Today’s YSEC oversees six subsidiary groups, including FFY, Yale Food Action and the Yale Undergraduate 3D Printing Organization. YSEC’s first meeting saw an attendance of 60 — a turnout that Daniel Leibovic ’17, the group’s president, was very happy with. In his estimation, student interest in the environment is as strong as ever.
Of the possible issues for students to get involved with, divestment has lately seemed to be the most easily available. Still some interviewed voiced criticism of the way that debate could overshadow other discussions. In responding to the News’s survey, 63 percent of students (74 people) agreed that in response to climate change, the University should both engage in research and development and invest responsibly, but 31 percent (36 people) said that the University should exclusively focus on research and development.
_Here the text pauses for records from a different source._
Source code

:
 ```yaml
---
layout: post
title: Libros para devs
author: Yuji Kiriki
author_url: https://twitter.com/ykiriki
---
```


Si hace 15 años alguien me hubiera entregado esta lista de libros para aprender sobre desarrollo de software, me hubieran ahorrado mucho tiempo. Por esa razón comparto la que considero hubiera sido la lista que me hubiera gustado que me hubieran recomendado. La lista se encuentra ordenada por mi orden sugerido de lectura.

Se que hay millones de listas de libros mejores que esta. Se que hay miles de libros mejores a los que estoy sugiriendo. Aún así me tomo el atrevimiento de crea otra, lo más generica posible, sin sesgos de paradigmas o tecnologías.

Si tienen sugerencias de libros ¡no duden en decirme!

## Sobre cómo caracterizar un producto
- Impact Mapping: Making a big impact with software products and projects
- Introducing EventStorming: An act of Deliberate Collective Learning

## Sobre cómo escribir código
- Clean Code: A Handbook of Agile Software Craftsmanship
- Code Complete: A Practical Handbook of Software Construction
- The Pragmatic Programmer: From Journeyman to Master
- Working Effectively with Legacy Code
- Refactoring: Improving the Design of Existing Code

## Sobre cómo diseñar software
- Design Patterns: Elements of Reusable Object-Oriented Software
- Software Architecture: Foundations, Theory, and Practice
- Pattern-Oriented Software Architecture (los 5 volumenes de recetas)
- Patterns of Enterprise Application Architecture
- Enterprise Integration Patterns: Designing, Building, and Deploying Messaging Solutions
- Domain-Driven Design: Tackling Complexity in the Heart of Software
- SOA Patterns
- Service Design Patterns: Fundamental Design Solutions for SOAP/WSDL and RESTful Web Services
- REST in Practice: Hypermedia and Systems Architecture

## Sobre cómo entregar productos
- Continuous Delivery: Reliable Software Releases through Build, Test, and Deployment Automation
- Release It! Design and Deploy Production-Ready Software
Many proponents and members of Fossil Free’s campaign are quick to cite the results of last November’s Yale College Council referendum — in which 83 percent of voters expressed support for divestment — as an example of the students’ support for climate change initiatives. But only 54 percent of the student body even voted on that issue — barely enough to make the referendum binding to a Yale College Council endorsement.
YSEC oversees funding for its constituent groups, and Leibovic said it’s important to recognize various causes. He added that the debate over which tactics are most useful — and implicitly, to which initiatives resources are allocated — is not a new one.
“In my experience, I think that no one knows what the best way to address this issue is, or else we would have solved it already,” Leibovic reasoned. His personal preference is for the development of renewable, more efficient energy technologies, but he also said ideally, there should be a balance between different components and methods of environmental action.
Carlos Gould ’15, who has been involved with both FFY and the Sustainability Service Corps, and who now works for Yale Facilities, said he believes that the best driver toward sustainability is behavioral change.
In his position with the SSC, Gould worked with the Energy Team and investigated energy use within the residential colleges. He found that a significant chunk — 13 percent — of all electricity consumed within the colleges comes from dorm rooms and not just energy sinks like dining halls, libraries and other public spaces. The Corps now focuses on programming that will help students better manage their carbon footprints. Such positive changes in habit will carry on through their lives, he said.
“If we can change you to be more sustainable now, you’re going to be more sustainable for the rest of your life,” Gould said. He added that as individuals begin to act more sustainably, they may, in turn cause their friends to reconsider their habits.
Others agreed that individual actions may contribute broadly to the sustainability effort. Esty emphasized the positive effects of becoming a more conscious consumer. In a similar vein, Barrows said he personally has adopted a vegetarian diet and made efforts to fly less.
When asked what Yale students, in general, can do, Maggio, the president of Project Bright, had an answer that summed up others’ sentiments.
“Be supportive of the sustainability efforts at Yale. It’s little steps — shorter showers, turn off the lights. Making lifestyle alterations is just as much a part of it as demanding larger action. But obviously there’s only so much you can really do. The best thing we can do as students is just to be as educated about the issue as possible.”